The turnabout with an increasing reliance on tariffs and a more full throated rise of US protectionism in fact ties the US, that is US economic policy to its political-security policy and actions. Davis makes the pointed linkage today between the two for US policy action:

Peter Harrell, the White House’s former senior director for international economics, said the change marks a fundamental rethinking of U.S. trade policy. “We are in an era of geopolitical competition with China,” he said. “That means we aren’t going to accord China the same trading privileges and rights” accorded to allies—despite World Trade Organization requirements to treat members equally.

 

It boils down to the fact that the economic juice [from cutting tariffs] was not worth the political squeeze,” said Evan Medeiros, a Georgetown University China expert who had been an official on Obama’s National Security Council.

 

In the second part of its decision, the administration ramped up some tariffs to block Chinese imports in areas where the United States was spending billions of dollars on subsidies to create or strengthen a domestic industry.

Tariffs were quadrupled to 100 percent on Chinese electric vehicles this year, as [Lael] Brainard had advocated, doubled to 50 percent on Chinese semiconductors and solar cells, either this year or next, and tripled to 25 percent on EV batteries this year. Even low-tech Chinese syringes, which had previously been shipped duty-free, now face 50 percent tariffs as a spur to boost domestic production.

 

The primary reason for the U.S. turn to protectionism is the growing economic and military challenge from China. But it also reflects a profound change in ideology: The gains from trade—lower prices, overall improvements in living standards, greater competition—are no longer seen by many political leaders as worth the downsides in the loss of manufacturing jobs, dependence on imports from adversaries such as China and Russia, and political polarization. The Trump administration, packed with anti-free traders, gave a big push to this neo-protectionism; the Biden administration has confirmed and deepened the shift.

The bottom line is that geopolitical tensions, particularly the deep US-China competition, has undermined US commitment to a multilateral system that the US was a principal architect in creating and maintaining over many decades.
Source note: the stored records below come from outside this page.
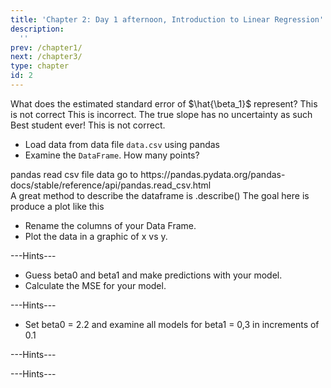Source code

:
 ```yaml
---
title: 'Chapter 2: Day 1 afternoon, Introduction to Linear Regression'
description:
  '' 
prev: /chapter1/
next: /chapter3/
type: chapter
id: 2
---
```


<exercise id="1" title="Linear Regression Basics" type="slides">
    <slides source="chapter2_01_introduction"></slides>
</exercise>

 
<exercise id="2" title="Getting Started">
    What does the estimated standard error of $\hat{\beta_1}$ represent?     
<choice>
<opt text="The standard deviation of the residuals ε.">This is not correct</opt>
<opt text="The uncertainty of the true slope,  β1." >This is incorrect. The true slope has no uncertainty as such</opt>
<opt text="The uncertainty of using a sample to estimate β1."correct="true">Best student ever!</opt>
<opt text="The true standard deviation of  β1's normal distribution.">This is not correct.</opt>

</choice>

</exercise>

<exercise id="3" title="Describe your data">

- Load data from data file `data.csv` using pandas
- Examine the `DataFrame`. How many points?

<codeblock id="01_03"> 
pandas read csv file data go to https://pandas.pydata.org/pandas-docs/stable/reference/api/pandas.read_csv.html
<br> 
A great method to describe the dataframe is .describe() 
</codeblock>

</exercise>

<exercise id="4" title="Draw x vs y">
The goal here is produce a plot like this 
<!--
<img src='ch1_fig1.png' width="50" height="60">
-->


- Rename the columns of your Data Frame.
- Plot the data in a graphic of x vs y.

<codeblock id="01_04">---Hints---</codeblock>

</exercise>

<exercise id="5" title="Estimate the Linear Model">

- Guess beta0 and beta1 and make predictions with your model.
- Calculate the MSE for your model.

<codeblock id="01_05">---Hints---</codeblock>

</exercise>

<exercise id="6" title="Analize the MSE">

- Set beta0 = 2.2 and examine all models for beta1 = 0,3 in increments of 0.1

<codeblock id="01_06">---Hints---</codeblock>

</exercise>

<exercise id="7" title="More to Do PPP">

<codeblock id="01_07">---Hints---</codeblock>

</exercise>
This outcome to date is deeply troubling.

Image Credit: CNBC

The Trouble with Today’s Multilateralism: An Intro

 

So in this week’s Post I was all set to hone in on the struggles over reenergizing faltering multilateralism in the current global order. Today’s  troubles encompass the formal institutions – the Formals – from the UN, and many of its specialized agencies to the international financial ones – the World Bank, the IMF and the WTO. And the troubles extend to the Informals, the G7, the G20 to the BRICS+ and more. The struggles over multilateralism are the flip side of the return, seemingly ever more strongly power politics – the wars in the Ukraine and Gaza, and geopolitics, especially the rise in bilateral tensions between China and the United States.
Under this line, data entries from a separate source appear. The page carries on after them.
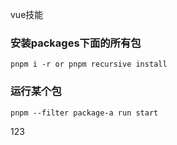 vue技能

### 安装packages下面的所有包

```
pnpm i -r or pnpm recursive install
```

### 运行某个包

```
pnpm --filter package-a run start
```

123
But before I could go there, I couldn’t ignore the just excellent article – recommended by my colleague, and China expert, John Gruetzner – in Foreign Affairs by Zongyuan Zoe Liu, titled, “China’s Real Economic Crisis: Why Beijing Won’t Give Up on a Failing Model”. This very good piece leaned strongly into the discussion I had raised in my previous Alan’s Newsletter Post, ‘China, Seemingly, Stays the Course’. The Post chronicled the disappointment expressed by analysts and experts in the West primarily but in a rather more modulated form in China as well. The disappointment according to these experts emerged over the failure in the Third Plenum to initiate significant economic reform in the Chinese domestic economy and a clear determination to tackle domestic consumption.

Liu gets it right:

The Chinese economy is stuck. … But there is a more enduring driver of the present stasis, one that runs deeper than Xi’s growing authoritarianism or the effects of a crashing property market: a decades-old economic strategy that privileges industrial production over all else, an approach that, over time, has resulted in enormous structural overcapacity.

 

Simply put, in many crucial economic sectors, China is producing far more output than it, or foreign markets, can sustainably absorb. As a result, the Chinese economy runs the risk of getting caught in a doom loop of falling prices, insolvency, factory closures, and, ultimately, job losses.

 

Since the mid-2010s, the problem has become a destabilizing force in international trade, as well. By creating a glut of supply in the global market for many goods, Chinese firms are pushing prices below the breakeven point for producers in other countries. In December 2023, European Commission President Ursula von der Leyen warned that excess Chinese production was causing “unsustainable” trade imbalances and accused Beijing of engaging in unfair trade practices by offloading ever-greater quantities of Chinese products onto the European market at cutthroat prices.

 

Despite vehement denials by Beijing, Chinese industrial policy has for decades led to recurring cycles of overcapacity. At home, factories in government-designated priority sectors of the economy routinely sell products below cost in order to satisfy local and national political goals.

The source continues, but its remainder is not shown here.